JAKARTA, KOMPAS – Banyaknya ruang sengketa yang digunakan peserta pemilu, sehingga menimbulkan tumpang tindih putusan merepotkan penyelenggara pemilu. Komisi Pemilihan Umum berharap di masa mendatang pengaturan mengenai sengketa bisa menjadi lebih tegas, serta lembaga peradilan bisa memahami batasan yang menjadi ranah kewenangannya.
“KPU sering dalam sebuah kasus diajukan ke banyak tempat, ke kepolisian, kejaksaan, pengadilan umum, pengadilan tata usaha negara, ke DKPP (Dewan Kehormatan Penyelenggara Pemilu). Di banyak tempat itu, putusannya bisa saling tumpang tindih,” kata Ketua Komisi Pemilihan Umum (KPU) Arief Budiman di Gedung KPU di Jakarta, Selasa (13/11/2018).
Dia mencontohkan, terkait proses pemberhentian anggota KPU di daerah, DKPP sudah menyatakan seseorang salah dan harus diberhentikan, ternyata digugat ke PTUN dan Mahkamah Agung. Padahal, hal itu terkait dengan persoalan etik. Setelah orang itu diberhentikan dan diganti jabatannya diisi oleh orang lain, gugatannya kemudian dikabulkan oleh PTUN.
“Ke depan pengaturan itu harus lebih tegas. Kedua, lembaga peradilan juga harus paham mana ranah mereka dan mana yang tidak,” kata Arief Budiman.
Dalam kasus pencalonan anggota Dewan Perwakilan Daerah (DPD), Mahkamah Konstitusi dalam putusan uji materi menyatakan anggota DPD tidak boleh pengurus partai politik. KPU kemudian menjalankannya dengan merevisi Peraturan KPU (PKPU) tentang Pencalonan Anggota DPD. Ketua DPD Oesman Sapta yang juga menjabat sebagai Ketua Umum Partai Hanura kemudian dinyatakan KPU tidak memenuhi syarat karena tidak mengundurkan diri sebagai pengurus parpol.

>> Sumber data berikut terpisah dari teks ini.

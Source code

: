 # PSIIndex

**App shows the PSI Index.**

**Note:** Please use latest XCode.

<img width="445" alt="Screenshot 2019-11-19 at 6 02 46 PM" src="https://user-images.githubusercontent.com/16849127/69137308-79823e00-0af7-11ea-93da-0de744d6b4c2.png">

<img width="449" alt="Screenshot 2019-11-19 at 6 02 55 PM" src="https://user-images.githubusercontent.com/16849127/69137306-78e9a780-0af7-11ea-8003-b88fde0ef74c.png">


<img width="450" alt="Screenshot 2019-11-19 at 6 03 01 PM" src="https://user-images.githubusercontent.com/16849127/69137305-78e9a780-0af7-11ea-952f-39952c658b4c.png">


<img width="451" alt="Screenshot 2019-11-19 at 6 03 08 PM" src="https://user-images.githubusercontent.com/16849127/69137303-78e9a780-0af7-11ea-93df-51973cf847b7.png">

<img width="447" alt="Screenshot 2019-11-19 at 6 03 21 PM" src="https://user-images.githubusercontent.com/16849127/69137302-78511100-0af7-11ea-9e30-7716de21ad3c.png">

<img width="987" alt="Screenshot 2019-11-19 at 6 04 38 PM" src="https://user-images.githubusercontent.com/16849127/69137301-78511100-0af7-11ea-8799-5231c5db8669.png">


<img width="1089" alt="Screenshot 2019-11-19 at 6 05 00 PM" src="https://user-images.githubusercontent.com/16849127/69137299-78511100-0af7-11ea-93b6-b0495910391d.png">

Keputusan KPU itu kemudian digugat ke Bawaslu melalui jalur pelanggaran administrasi dan sengketa pencalonan. Dua gugatan tersebut kemudian ditolak oleh Bawaslu. Setelah itu, Oesman Sapta mengajukan upaya hukum lanjutan ke PTUN Jakarta. Pada saat yang sama, juga menguji materi PKPU terkait Pencalonan Anggota DPD ke Mahkamah Agung. MA kemudian mengabulkan permohonan Oesman Sapta dengan menyatakan PKPU yang menindaklanjuti putusan MK tidak bertentangan dengan undang-undang sepanjang tak berlaku surut.

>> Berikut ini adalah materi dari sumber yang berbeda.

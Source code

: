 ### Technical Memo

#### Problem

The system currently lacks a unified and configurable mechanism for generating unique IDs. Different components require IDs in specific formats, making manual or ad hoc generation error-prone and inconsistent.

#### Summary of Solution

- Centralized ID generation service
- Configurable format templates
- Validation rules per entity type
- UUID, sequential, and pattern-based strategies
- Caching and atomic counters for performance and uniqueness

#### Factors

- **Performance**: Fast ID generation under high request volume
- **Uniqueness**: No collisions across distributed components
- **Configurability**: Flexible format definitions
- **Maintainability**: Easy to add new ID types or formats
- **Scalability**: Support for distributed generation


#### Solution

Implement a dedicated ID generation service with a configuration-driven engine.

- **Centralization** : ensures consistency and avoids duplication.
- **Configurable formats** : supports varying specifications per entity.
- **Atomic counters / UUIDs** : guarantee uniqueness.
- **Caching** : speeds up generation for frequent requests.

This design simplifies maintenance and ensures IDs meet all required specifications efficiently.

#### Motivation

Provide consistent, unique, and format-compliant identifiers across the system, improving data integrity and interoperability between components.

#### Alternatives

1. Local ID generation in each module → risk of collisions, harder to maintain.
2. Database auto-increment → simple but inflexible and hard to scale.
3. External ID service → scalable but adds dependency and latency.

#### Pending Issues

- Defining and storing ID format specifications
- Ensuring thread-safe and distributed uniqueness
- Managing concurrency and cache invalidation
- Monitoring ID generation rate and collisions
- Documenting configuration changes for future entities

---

Arief Budiman menuturkan, KPU masih mempelajari putusan MA tersebut. KPU juga berencana mengundang ahli hukum tata negara untuk memberi sudut pandang bagaimana KPU seyogianya menyikapi putusan MA dan MK. Selain itu, KPU juga akan beraudiensi ke MK dan ke MA untuk meminta pandangan mengenai dua putusan tersebut.
Menurut Arief, dalam pandangan KPU, putusan MK menyebutkan ketentuan itu berlaku pada Pemilu 2019. Sementara itu, di putusan MA, PKPU tentang Pencalonan Anggota DPD juga tidak pernah dibatalkan. MA hanya mengatur mengenai waktu pemberlakuannya. Hal-hal ini yang juga akan dibahas dalam pertemuan bersama ahli hukum tata negara.

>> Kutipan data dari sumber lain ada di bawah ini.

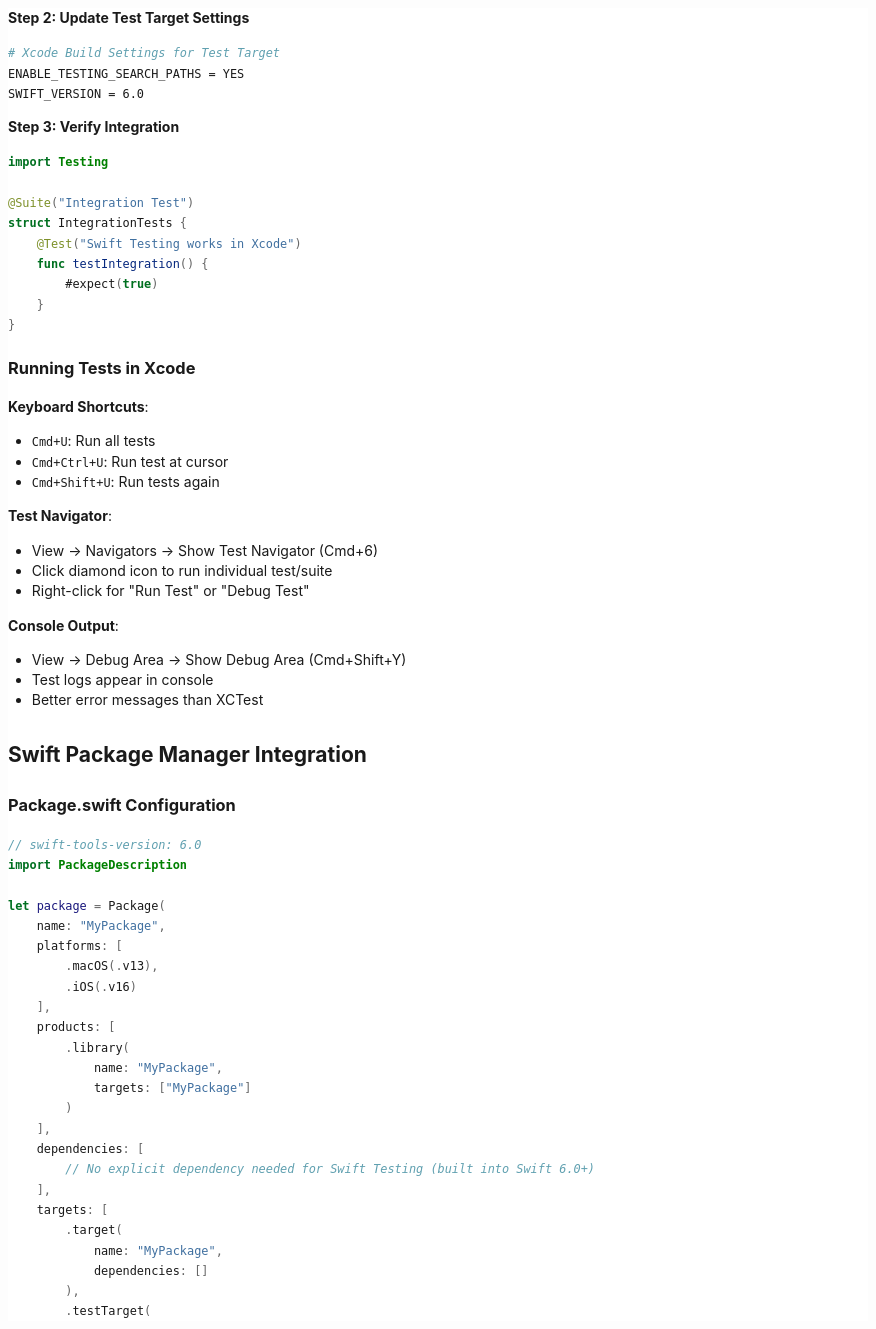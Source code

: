 **Step 2: Update Test Target Settings**
```bash
# Xcode Build Settings for Test Target
ENABLE_TESTING_SEARCH_PATHS = YES
SWIFT_VERSION = 6.0
```

**Step 3: Verify Integration**
```swift
import Testing

@Suite("Integration Test")
struct IntegrationTests {
    @Test("Swift Testing works in Xcode")
    func testIntegration() {
        #expect(true)
    }
}
```

### Running Tests in Xcode

**Keyboard Shortcuts**:
- `Cmd+U`: Run all tests
- `Cmd+Ctrl+U`: Run test at cursor
- `Cmd+Shift+U`: Run tests again

**Test Navigator**:
- View → Navigators → Show Test Navigator (Cmd+6)
- Click diamond icon to run individual test/suite
- Right-click for "Run Test" or "Debug Test"

**Console Output**:
- View → Debug Area → Show Debug Area (Cmd+Shift+Y)
- Test logs appear in console
- Better error messages than XCTest

## Swift Package Manager Integration

### Package.swift Configuration

```swift
// swift-tools-version: 6.0
import PackageDescription

let package = Package(
    name: "MyPackage",
    platforms: [
        .macOS(.v13),
        .iOS(.v16)
    ],
    products: [
        .library(
            name: "MyPackage",
            targets: ["MyPackage"]
        )
    ],
    dependencies: [
        // No explicit dependency needed for Swift Testing (built into Swift 6.0+)
    ],
    targets: [
        .target(
            name: "MyPackage",
            dependencies: []
        ),
        .testTarget(
```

Peneliti Konstitusi dan Demokrasi (Kode) Inisiatif Adelline Syahda menuturkan, KPU sudah seharusnya patuh terhadap putusan MK. Oleh karena itu, putusan MA tidak bisa dieksekusi oleh KPU. Apalagi, dia menilai putusan MA selain bertentangan dengan putusan MK juga sudah melampaui waktu pencalonan anggota DPD. “Secara kedudukan, mengikat secara hukum lebih kuat putusan MK karena sifatnya pengujian norma undang-undang terhadap UUD, tafsir konstitusionalitasnya,” kata Adelline.